The etcd logs show the following warning during the node replacement attempt:

{"level":"warn","caller":"etcdserver/server.go:1695","msg":"rejecting member add request; local member has not been connected to all peers, reconfigure breaks active quorum","local-member-id":"a05d36c92035f2b5","requested-member-add":"{ID:a6a5355c5b413436 RaftAttributes:{PeerURLs:[https://<peer>:2380] IsLearner:true} Attributes:{Name: ClientURLs:[]}}","error":"etcdserver: unhealthy cluster"}

This prevents the new etcd member from being added to the cluster.

Cause

This issue occurs when one of the existing etcd members is not actively peered with all other members, even though the cluster appears healthy at first glance.

When checking the etcd metrics, the etcd_network_active_peers metric shows that one peer connection is inactive (value 0), while another peer connection is active (value 1):

# HELP etcd_network_active_peers The current number of active peer connections.
# TYPE etcd_network_active_peers gauge
etcd_network_active_peers{Local="a05d36c92035f2b5",Remote="169159dce6da316"} 0
etcd_network_active_peers{Local="a05d36c92035f2b5",Remote="84123c0970f97229"} 1

Although the etcd endpoint status shows all members present and in sync ( output is pasted below), the lack of an active peer connection causes etcd to treat the cluster as unhealthy, which results in rejecting any new member add requests in order to protect the active quorum.
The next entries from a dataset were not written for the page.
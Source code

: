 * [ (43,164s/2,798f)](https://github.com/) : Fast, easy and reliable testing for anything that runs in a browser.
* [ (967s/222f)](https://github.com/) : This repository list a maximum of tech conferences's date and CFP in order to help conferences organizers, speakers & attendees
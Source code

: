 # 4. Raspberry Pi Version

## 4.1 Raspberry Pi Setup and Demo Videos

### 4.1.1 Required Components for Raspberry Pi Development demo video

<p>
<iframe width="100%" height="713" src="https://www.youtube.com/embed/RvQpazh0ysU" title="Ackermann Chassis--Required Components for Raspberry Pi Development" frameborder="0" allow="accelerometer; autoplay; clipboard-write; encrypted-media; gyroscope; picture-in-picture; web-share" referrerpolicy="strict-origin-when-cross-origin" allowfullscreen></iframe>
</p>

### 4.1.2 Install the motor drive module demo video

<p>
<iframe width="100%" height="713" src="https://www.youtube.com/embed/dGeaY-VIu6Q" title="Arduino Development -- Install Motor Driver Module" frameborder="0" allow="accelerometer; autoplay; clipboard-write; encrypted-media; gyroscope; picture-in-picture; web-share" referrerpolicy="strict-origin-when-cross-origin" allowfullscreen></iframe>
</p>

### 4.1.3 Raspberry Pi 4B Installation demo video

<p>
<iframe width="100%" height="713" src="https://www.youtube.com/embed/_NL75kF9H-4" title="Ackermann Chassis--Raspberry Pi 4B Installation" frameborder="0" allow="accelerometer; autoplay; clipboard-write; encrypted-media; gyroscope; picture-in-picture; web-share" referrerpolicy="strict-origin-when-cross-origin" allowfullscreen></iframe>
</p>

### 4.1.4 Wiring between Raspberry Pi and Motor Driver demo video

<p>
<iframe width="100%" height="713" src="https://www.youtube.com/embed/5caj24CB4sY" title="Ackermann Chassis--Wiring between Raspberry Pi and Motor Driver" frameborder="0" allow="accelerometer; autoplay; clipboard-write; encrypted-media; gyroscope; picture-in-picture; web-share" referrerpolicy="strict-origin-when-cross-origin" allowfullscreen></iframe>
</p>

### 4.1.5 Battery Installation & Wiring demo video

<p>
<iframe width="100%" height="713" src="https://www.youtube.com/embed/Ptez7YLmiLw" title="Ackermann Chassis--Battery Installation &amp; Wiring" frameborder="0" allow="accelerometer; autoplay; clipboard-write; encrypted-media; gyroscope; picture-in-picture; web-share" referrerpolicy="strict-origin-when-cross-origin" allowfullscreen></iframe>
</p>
| https://10.69.x.0:2379 |  169159dce6da316 |  3.5.21 |  304 MB |     false |      false |        30 |  669745205 |          669745205 |        |
| https://10.69.y.3:2379 | 84123c0970f97229 |  3.5.21 |  302 MB |     false |      false |        30 |  669745205 |          669745205 |        |
| https://10.69.y.1:2379 | a05d36c92035f2b5 |  3.5.21 |  300 MB |      true |      false |        30 |  669745205 |          669745205 |        |

Resolution

Restarting the affected etcd container restores the missing peer connection.

After the restart:

The etcd_network_active_peers metric reports active connections to all peers.

The etcd cluster is considered healthy.

The new etcd node is able to join successfully.

The node replacement operation completes as expected.